## [Input data]

▼▼▼

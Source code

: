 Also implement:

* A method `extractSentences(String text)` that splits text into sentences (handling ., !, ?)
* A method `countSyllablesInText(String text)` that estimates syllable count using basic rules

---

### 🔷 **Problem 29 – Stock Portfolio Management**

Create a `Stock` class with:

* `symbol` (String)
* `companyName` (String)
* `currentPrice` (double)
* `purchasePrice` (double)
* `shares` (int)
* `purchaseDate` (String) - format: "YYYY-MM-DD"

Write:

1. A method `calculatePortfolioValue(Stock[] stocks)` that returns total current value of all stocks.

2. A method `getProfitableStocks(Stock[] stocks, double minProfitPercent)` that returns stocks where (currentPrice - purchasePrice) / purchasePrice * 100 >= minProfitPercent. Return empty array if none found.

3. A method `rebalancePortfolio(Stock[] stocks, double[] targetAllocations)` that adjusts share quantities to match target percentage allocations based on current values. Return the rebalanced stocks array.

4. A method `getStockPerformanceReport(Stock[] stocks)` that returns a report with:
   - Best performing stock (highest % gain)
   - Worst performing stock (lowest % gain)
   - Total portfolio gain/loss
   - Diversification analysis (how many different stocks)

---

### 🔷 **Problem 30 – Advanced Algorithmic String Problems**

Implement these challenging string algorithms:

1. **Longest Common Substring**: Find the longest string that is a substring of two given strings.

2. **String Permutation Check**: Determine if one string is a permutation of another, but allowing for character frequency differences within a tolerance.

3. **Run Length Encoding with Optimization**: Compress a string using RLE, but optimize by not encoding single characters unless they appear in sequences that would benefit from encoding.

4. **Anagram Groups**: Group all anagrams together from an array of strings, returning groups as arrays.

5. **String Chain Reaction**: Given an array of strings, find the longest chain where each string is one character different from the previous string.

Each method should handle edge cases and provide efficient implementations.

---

▲▲▲

## [Requirement]
Determine how many lines of the entries above carry the string "longest", and give that number alone.

## [Answer]
2